### Available records

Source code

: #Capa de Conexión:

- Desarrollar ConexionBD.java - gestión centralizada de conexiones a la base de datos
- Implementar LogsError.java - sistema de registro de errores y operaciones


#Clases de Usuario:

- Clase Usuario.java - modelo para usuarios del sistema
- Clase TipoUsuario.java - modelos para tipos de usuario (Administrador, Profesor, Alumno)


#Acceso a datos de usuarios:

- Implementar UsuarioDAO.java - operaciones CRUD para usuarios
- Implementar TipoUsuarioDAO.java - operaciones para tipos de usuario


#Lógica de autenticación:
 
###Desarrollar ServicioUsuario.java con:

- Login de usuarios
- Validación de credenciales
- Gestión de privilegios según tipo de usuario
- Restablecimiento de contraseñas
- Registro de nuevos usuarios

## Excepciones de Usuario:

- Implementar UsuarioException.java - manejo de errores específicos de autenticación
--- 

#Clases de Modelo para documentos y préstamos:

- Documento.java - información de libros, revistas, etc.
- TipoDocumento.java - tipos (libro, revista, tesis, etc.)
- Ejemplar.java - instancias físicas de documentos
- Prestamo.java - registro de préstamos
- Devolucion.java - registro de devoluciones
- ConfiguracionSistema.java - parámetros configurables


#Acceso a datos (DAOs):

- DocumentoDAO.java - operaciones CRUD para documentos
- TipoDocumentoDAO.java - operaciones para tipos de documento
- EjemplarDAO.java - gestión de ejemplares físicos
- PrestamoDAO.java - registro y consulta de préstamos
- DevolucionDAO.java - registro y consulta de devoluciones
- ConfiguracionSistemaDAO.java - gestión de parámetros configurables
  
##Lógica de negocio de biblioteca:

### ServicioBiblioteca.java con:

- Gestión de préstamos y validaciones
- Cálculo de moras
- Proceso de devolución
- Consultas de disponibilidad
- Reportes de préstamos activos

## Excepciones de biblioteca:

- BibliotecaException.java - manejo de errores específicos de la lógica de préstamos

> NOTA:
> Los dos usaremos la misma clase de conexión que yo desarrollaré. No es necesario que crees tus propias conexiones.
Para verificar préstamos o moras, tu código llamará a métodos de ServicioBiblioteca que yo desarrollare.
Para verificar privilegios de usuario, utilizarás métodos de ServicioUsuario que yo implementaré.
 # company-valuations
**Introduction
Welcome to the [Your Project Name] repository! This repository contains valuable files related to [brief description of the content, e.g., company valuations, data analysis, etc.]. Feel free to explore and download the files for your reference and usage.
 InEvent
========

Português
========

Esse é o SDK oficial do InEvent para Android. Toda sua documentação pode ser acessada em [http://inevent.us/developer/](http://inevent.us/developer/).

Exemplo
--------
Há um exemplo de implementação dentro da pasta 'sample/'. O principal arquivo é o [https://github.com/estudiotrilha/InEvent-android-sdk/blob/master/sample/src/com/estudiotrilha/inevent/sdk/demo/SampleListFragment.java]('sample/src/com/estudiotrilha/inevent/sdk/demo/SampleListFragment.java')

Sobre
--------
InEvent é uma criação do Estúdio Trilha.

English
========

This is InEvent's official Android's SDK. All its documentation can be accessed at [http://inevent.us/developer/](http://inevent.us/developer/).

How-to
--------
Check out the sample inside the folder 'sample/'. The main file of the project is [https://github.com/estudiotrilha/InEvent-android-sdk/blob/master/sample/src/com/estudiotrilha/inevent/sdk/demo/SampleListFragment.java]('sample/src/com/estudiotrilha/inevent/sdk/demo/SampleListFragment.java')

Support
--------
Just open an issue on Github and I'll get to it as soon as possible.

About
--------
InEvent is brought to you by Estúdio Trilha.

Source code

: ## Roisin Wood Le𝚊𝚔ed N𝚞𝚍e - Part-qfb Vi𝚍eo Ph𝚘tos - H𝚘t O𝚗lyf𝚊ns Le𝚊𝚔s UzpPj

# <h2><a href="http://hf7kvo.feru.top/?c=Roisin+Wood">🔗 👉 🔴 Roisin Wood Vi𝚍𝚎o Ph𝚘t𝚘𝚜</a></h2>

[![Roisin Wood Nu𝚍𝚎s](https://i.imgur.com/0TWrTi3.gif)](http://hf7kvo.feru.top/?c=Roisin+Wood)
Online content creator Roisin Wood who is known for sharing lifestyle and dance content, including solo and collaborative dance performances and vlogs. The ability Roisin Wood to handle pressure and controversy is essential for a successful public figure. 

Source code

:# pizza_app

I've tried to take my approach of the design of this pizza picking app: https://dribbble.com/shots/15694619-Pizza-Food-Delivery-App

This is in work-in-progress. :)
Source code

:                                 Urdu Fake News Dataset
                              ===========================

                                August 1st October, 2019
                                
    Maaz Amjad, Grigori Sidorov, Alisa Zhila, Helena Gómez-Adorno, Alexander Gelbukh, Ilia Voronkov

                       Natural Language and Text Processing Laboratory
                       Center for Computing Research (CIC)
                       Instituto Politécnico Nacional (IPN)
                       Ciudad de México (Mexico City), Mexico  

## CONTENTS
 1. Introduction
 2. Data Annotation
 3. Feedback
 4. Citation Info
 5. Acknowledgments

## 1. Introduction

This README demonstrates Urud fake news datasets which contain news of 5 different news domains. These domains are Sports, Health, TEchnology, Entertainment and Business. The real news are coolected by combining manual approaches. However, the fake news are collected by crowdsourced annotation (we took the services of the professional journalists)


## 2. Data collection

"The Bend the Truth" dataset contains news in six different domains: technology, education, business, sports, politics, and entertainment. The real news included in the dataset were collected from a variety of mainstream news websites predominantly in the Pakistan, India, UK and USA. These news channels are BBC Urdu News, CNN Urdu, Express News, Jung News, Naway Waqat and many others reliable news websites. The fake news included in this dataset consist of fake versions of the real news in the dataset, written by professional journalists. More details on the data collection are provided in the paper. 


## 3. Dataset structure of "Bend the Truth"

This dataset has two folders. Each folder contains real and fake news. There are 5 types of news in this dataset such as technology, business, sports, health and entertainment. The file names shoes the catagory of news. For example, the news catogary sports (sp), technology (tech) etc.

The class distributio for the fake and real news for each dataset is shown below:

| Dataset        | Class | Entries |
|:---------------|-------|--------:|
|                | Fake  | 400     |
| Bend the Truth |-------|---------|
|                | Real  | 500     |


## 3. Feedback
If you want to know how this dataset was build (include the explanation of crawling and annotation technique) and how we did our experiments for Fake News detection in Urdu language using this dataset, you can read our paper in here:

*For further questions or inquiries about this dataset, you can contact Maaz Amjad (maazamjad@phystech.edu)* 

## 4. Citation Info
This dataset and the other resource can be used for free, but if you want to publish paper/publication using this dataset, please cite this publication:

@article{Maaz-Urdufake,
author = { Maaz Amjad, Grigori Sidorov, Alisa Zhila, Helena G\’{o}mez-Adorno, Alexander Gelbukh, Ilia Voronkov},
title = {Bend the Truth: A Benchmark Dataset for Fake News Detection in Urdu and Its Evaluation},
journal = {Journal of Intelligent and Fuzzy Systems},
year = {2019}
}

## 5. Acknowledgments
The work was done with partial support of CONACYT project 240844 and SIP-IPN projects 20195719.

######

__Work to complete__: The lines above that include "autenticación" should each be listed.

__Answer box__:
#Lógica de autenticación:
- Implementar UsuarioException.java - manejo de errores específicos de autenticación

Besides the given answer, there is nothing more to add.